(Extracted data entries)
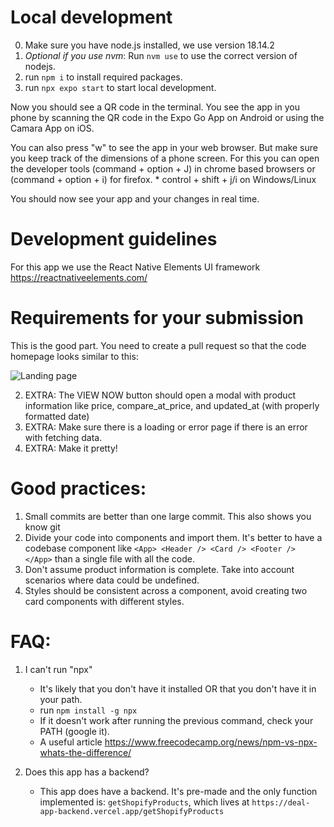 
# Local development
0. Make sure you have node.js installed, we use version 18.14.2
1. *Optional if you use nvm*:  Run `nvm use` to use the correct version of nodejs.
2. run `npm i` to install required packages.
3. run `npx expo start` to start local development.


Now you should see a QR code in the terminal.
You see the app in you phone by scanning the QR code in the Expo Go App on Android or using the Camara App on iOS.

You can also press "w" to see the app in your web browser. But make sure you keep track of the dimensions of a phone screen. For this you can open the developer tools (command + option + J) in chrome based browsers or (command + option + i) for firefox. 
    * control + shift + j/i on Windows/Linux

You should now see your app and your changes in real time.

# Development guidelines
For this app we use the React Native Elements UI framework
https://reactnativeelements.com/

# Requirements for your submission
This is the good part. You need to create a pull request so that the code homepage looks similar to this:

![Landing page](https://github.com/g-vega-cl/deal-app-interview/blob/main/readme-images/deal-app-interview-gif-example.gif?raw=true)

2. EXTRA: The VIEW NOW button should open a modal with product information like price, compare_at_price, and updated_at (with properly formatted date)
3. EXTRA: Make sure there is a loading or error page if there is an error with fetching data.
4. EXTRA: Make it pretty!
# Good practices:
1. Small commits are better than one large commit. This also shows you know git
2. Divide your code into components and import them. It's better to have a codebase component like `<App> <Header /> <Card /> <Footer /> </App>` than a single file with all the code.
3. Don't assume product information is complete. Take into account scenarios where data could be undefined.
4. Styles should be consistent across a component, avoid creating two card components with different styles.


# FAQ:
1. I can't run "npx"
    * It's likely that you don't have it installed OR that you don't have it in your path.
    * run `npm install -g npx`
    * If it doesn't work after running the previous command, check your PATH (google it).
    * A useful article https://www.freecodecamp.org/news/npm-vs-npx-whats-the-difference/

2. Does this app has a backend?
    * This app does have a backend. It's pre-made and the only function implemented is: `getShopifyProducts`, which lives at `https://deal-app-backend.vercel.app/getShopifyProducts`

# WHAT YOU HAVE TO DO
In the entries above, please find the line with "You see the" and the line with "# Requirements for your submission", then write out exactly those two lines and every line between them, and nothing more.

# ANSWER BELOW
You see the app in you phone by scanning the QR code in the Expo Go App on Android or using the Camara App on iOS.

You can also press "w" to see the app in your web browser. But make sure you keep track of the dimensions of a phone screen. For this you can open the developer tools (command + option + J) in chrome based browsers or (command + option + i) for firefox. 
    * control + shift + j/i on Windows/Linux

You should now see your app and your changes in real time.

# Development guidelines
For this app we use the React Native Elements UI framework
https://reactnativeelements.com/

# Requirements for your submission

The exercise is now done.